# Minnesota's early harvest



## FACE (Mar 10, 2003)

How did everyone do in Minn?

I ended up with 8 for the weekend, :thumb: 5 Sat. 3 Sun. could have limited on Sun. but had to pack up early, (the wife made plans for me for 9:00 am :-? ), two more flocks flew over as I was pulling out of the field.

I have heard some bad harvest numbers in my area due to lack of birds. A friend of mine hunted in a prime spot and his group did not fire a shot all weekend! They didn't even get an opportunity, they say no birds at all.

From talking to other hunters I had run into Sun. night it sounds like I was the most successful in my area. I don't understand why the birds aren't around like they normally are! :huh: Have the rest of you Mn hunters doing any good?
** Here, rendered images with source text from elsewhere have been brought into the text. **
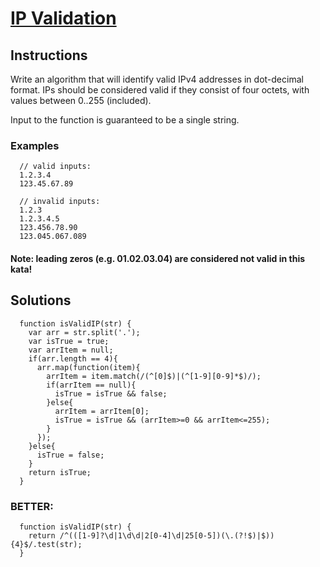 # [IP Validation](https://www.codewars.com/kata/ip-validation/train/javascript)

## Instructions

  Write an algorithm that will identify valid IPv4 addresses in dot-decimal format. IPs should be considered valid if they consist of four octets, with values between 0..255 (included).

  Input to the function is guaranteed to be a single string.

### Examples
```
  // valid inputs:
  1.2.3.4
  123.45.67.89

  // invalid inputs:
  1.2.3
  1.2.3.4.5
  123.456.78.90
  123.045.067.089
```
#### Note: leading zeros (e.g. 01.02.03.04) are considered not valid in this kata!


## Solutions

```
  function isValidIP(str) {
    var arr = str.split('.');
    var isTrue = true;
    var arrItem = null;
    if(arr.length == 4){
      arr.map(function(item){
        arrItem = item.match(/(^[0]$)|(^[1-9][0-9]*$)/);
        if(arrItem == null){
          isTrue = isTrue && false;
        }else{
          arrItem = arrItem[0];
          isTrue = isTrue && (arrItem>=0 && arrItem<=255);
        }
      });
    }else{
      isTrue = false;
    }
    return isTrue;
  }
```

### BETTER:

```
  function isValidIP(str) {
    return /^(([1-9]?\d|1\d\d|2[0-4]\d|25[0-5])(\.(?!$)|$)){4}$/.test(str);
  }
``` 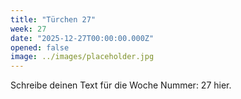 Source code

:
 ```yaml
---
title: "Türchen 27"
week: 27
date: "2025-12-27T00:00:00.000Z"
opened: false
image: ../images/placeholder.jpg
---
```


Schreibe deinen Text für die Woche Nummer: 27 hier.
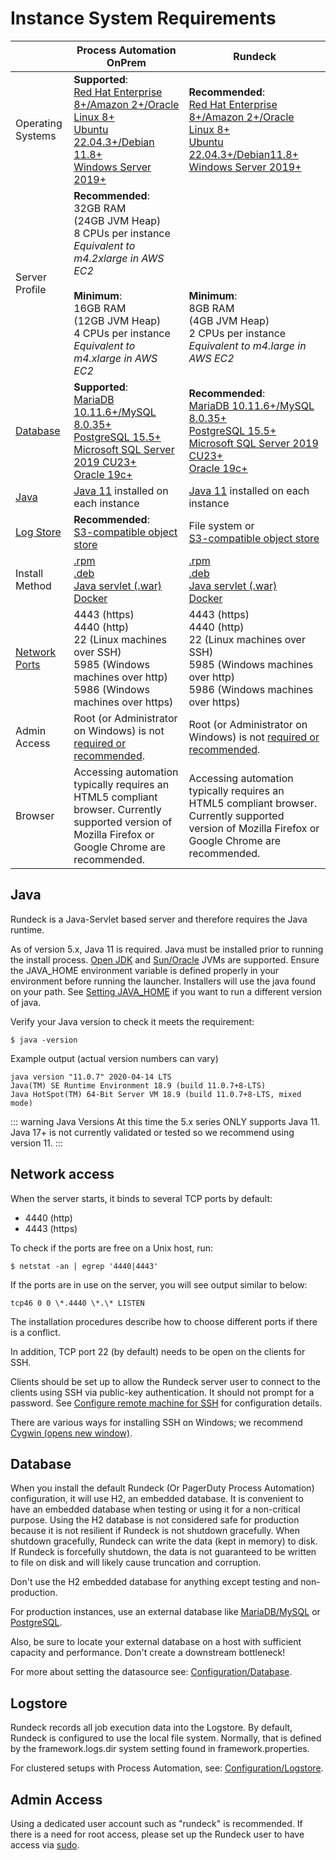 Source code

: # Instance System Requirements
|| Process Automation OnPrem | Rundeck |
| --- | ---------- | --- |
| Operating Systems | **Supported**:<br>[Red Hat Enterprise 8+/Amazon 2+/Oracle Linux 8+](/administration/install/linux-rpm.html)<br>[Ubuntu 22.04.3+/Debian 11.8+](/administration/install/linux-deb.html)<br>[Windows Server 2019+](/administration/install/windows.html) | **Recommended**:<br>[Red Hat Enterprise 8+/Amazon 2+/Oracle Linux 8+](/administration/install/linux-rpm.html)<br>[Ubuntu 22.04.3+/Debian11.8+](/administration/install/linux-deb.html)<br>[Windows Server 2019+](/administration/install/windows.html) |
| Server Profile | **Recommended**:<br>32GB RAM<br>(24GB JVM Heap)<br>8 CPUs per instance<br>*Equivalent to m4.2xlarge in AWS EC2*<br><br>**Minimum**:<br>16GB RAM<br>(12GB JVM Heap)<br>4 CPUs per instance<br>*Equivalent to m4.xlarge in AWS EC2* | <br><br><br><br><br><br><br>**Minimum**:<br>8GB RAM<br>(4GB JVM Heap)<br>2 CPUs per instance<br>*Equivalent to m4.large in AWS EC2*  |
| [Database](#database) | **Supported**:<br>[MariaDB 10.11.6+/MySQL 8.0.35+](/administration/configuration/database/mysql.html)<br>[PostgreSQL 15.5+](/administration/configuration/database/postgres.html)<br>[Microsoft SQL Server 2019 CU23+](/administration/configuration/database/mssql.html)<br>[Oracle 19c+](/administration/configuration/database/oracle.html) | **Recommended**:<br>[MariaDB 10.11.6+/MySQL 8.0.35+](/administration/configuration/database/mysql.html)<br> [PostgreSQL 15.5+](/administration/configuration/database/postgres.html)<br>[Microsoft SQL Server 2019 CU23+](/administration/configuration/database/mssql.html)<br>[Oracle 19c+](/administration/configuration/database/oracle.html) |
| [Java](#java) | [Java 11](#java) installed on each instance | [Java 11](#java) installed on each instance |
| [Log Store](#logstore) | **Recommended**:<br>[S3-compatible object store](/learning/howto/S3-minio.html#s3-or-minio-for-execution-logs) | File system or <br>[S3-compatible object store](/learning/howto/S3-minio.html#s3-or-minio-for-execution-logs) |
| Install Method | [.rpm](/administration/install/linux-rpm.html)<br> [.deb](/administration/install/linux-deb.html)<br>[Java servlet (.war)](/administration/install/jar.html)<br>[Docker](/administration/install/docker.html) | [.rpm](/administration/install/linux-rpm.html)<br>[.deb](/administration/install/linux-deb.html)<br>[Java servlet (.war)](/administration/install/jar.html)<br>[Docker](/administration/install/docker.html) |
| [Network Ports](#network-access) | 4443 (https)<br>4440 (http)<br>22 (Linux machines over SSH)<br>5985 (Windows machines over http)<br>5986 (Windows machines over https) | 4443 (https)<br>4440 (http)<br>22 (Linux machines over SSH)<br>5985 (Windows machines over http)<br>5986 (Windows machines over https) |
| Admin Access | Root (or Administrator on Windows) is not [required or recommended](#admin-access). | Root (or Administrator on Windows) is not [required or recommended](#admin-access). |
| Browser | Accessing automation typically requires an HTML5 compliant browser. Currently supported version of Mozilla Firefox or Google Chrome are recommended. | Accessing automation typically requires an HTML5 compliant browser. Currently supported version of Mozilla Firefox or Google Chrome are recommended. |

## Java

Rundeck is a Java-Servlet based server and therefore requires the Java runtime.

As of version 5.x, Java 11 is required. Java must be installed prior to running the install process. [Open JDK](http://openjdk.java.net/) and [Sun/Oracle](https://java.com/) JVMs are supported. Ensure the JAVA\_HOME environment variable is defined properly in your environment before running the launcher. Installers will use the java found on your path. See [Setting JAVA\_HOME](/administration/maintenance/startup.html#setting-java_home) if you want to run a different version of java.

Verify your Java version to check it meets the requirement:

```
$ java -version
```

Example output (actual version numbers can vary)

```
java version "11.0.7" 2020-04-14 LTS
Java(TM) SE Runtime Environment 18.9 (build 11.0.7+8-LTS)
Java HotSpot(TM) 64-Bit Server VM 18.9 (build 11.0.7+8-LTS, mixed mode)
```

::: warning Java Versions
At this time the 5.x series ONLY supports Java 11.  Java 17+ is not currently validated or tested so we recommend using version 11.
:::

## Network access

When the server starts, it binds to several TCP ports by default:

- 4440 (http)
- 4443 (https)

To check if the ports are free on a Unix host, run:

```
$ netstat -an | egrep '4440|4443'
```

If the ports are in use on the server, you will see output similar to below:

```
tcp46 0 0 \*.4440 \*.\* LISTEN
```

The installation procedures describe how to choose different ports if there is a conflict.

In addition, TCP port 22 (by default) needs to be open on the clients for SSH.

Clients should be set up to allow the Rundeck server user to connect to the clients using SSH via public-key authentication. It should not prompt for a password. See [Configure remote machine for SSH](/manual/projects/node-execution/ssh.html#configuring-remote-machine-for-ssh) for configuration details.

There are various ways for installing SSH on Windows; we recommend [Cygwin (opens new window)](https://www.cygwin.com/).

## Database

When you install the default Rundeck (Or PagerDuty Process Automation) configuration, it will use H2, an embedded database. It is convenient to have an embedded database when testing or using it for a non-critical purpose. Using the H2 database is not considered safe for production because it is not resilient if Rundeck is not shutdown gracefully. When shutdown gracefully, Rundeck can write the data (kept in memory) to disk. If Rundeck is forcefully shutdown, the data is not guaranteed to be written to file on disk and will likely cause truncation and corruption.

Don't use the H2 embedded database for anything except testing and non-production.

For production instances, use an external database like [MariaDB/MySQL](/administration/configuration/database/mysql.html) or [PostgreSQL](/administration/configuration/database/postgres.html).

Also, be sure to locate your external database on a host with sufficient capacity and performance. Don't create a downstream bottleneck!

For more about setting the datasource see: [Configuration/Database](/administration/configuration/database/).

## Logstore<br>
Rundeck records all job execution data into the Logstore. By default, Rundeck is configured to use the local file system. Normally, that is defined by the framework.logs.dir system setting found in framework.properties.

For clustered setups with Process Automation, see: [Configuration/Logstore](/administration/cluster/logstore/).

## Admin Access<br>
Using a dedicated user account such as "rundeck" is recommended. If there is a need for root access, please set up the Rundeck user to have access via [sudo](https://en.wikipedia.org/wiki/Sudo).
Hope things change soon!!! FACE


----------



## gandergrinder (Mar 10, 2002)

Nice job Face sounds like you had a good weekend. I talked to my dad and they shot 1 goose all weekend and they said within five miles around them there were 20 spreads of decoys.


----------



## jbaincfl (Feb 5, 2003)

My dad and I got 10 for the weekend. Central MN between Alex and Brainerd. Not real goose country.


----------



## Dave K. (Aug 28, 2003)

Hunted between Lake Park and Hitterdahl, ended up with three saturday morning :x . It was a dissapointing opener. The birds that were feedin in the field the night before never came back. I'm not sure I like the new hunting on the water rule very much. A lot of people were chasin geese off the roosts before it was light yet. But that's hunting. Hopefully this weekend will bring great luck.


----------



## Ref (Jul 21, 2003)

Myself, my two sons and my 9 year old granddaughter (Britt didn't hunt but sat with dad in the blind the whole time) limited on Saturday morning. Only got two on Sunday morning. We had a great time introducing her to waterfowl hunting.


----------



## Matt Jones (Mar 6, 2002)

Dufresne, How'd you do?


----------



## Madison (Mar 1, 2002)

Our group managed to do pretty good for opening morning..

5 guys, wacked 22 birds on saturday and 3 guys 9 birds on sunday...
We managed to get 2 bands on saturday. I called my band in and the lady said "it must be young bird" because they had no info on it yet..It was a little bird.

Keeeep it reeel

MD


----------



## Blake Hermel (Sep 10, 2002)

my brother shot four down in Kato...


----------



## FACE (Mar 10, 2003)

Just got back from a SECRET spot and I ended up showing up too late because there were over 100 geese already feeding at 6:00 pm so I watched them till dark and a few joined them so I will have to head out earlier on Friday after I leave work EARLY!!!!
I met this landowner earlier this year and he actually showed me this field because noone knows where it is 'cause you cannot see it from any road or driveway. I always though the geese were landing in the tall field corn out in the middle of nowhere, boy was I wrong! He was more than happy to give me written permission to hunt all of his land! I thanked him emensely! 
:sniper: So it is time to rack 'em up!!!!


----------



## MNhunter (Oct 20, 2002)

I have hunted everyday except weds. and still cant put a real hurt on em even with hardcores, its just too hot down here. Did scrap a Laurel Band on tues. though....Jones...heard you and Blake put a hurt on the bands!


----------



## FACE (Mar 10, 2003)

Another awesome night out!!!!!!!!!!!!

My buddy and I set up at 4:30 hoping to see birds by 5:30 but no dice! Too warm and sunny. Then at about 7:00 15 came in, shot badly, buddy got one then I laid in on the call and pulled them back for another crack, again shot badly, I got one. Then more groups came flying in and glid in to 25 yds and we picked off another four. After running out and picking them up we noticed another huge flock coming in so it was quickly back to the blind and call 'em in! they came in locked and it looked like they were going to land on us so we let them have it and I shot my last two and my buddy could only manage one. All together though we had to have had 200 plus birds come in! It was truely incredible! Let's see what we can do in the morning!


----------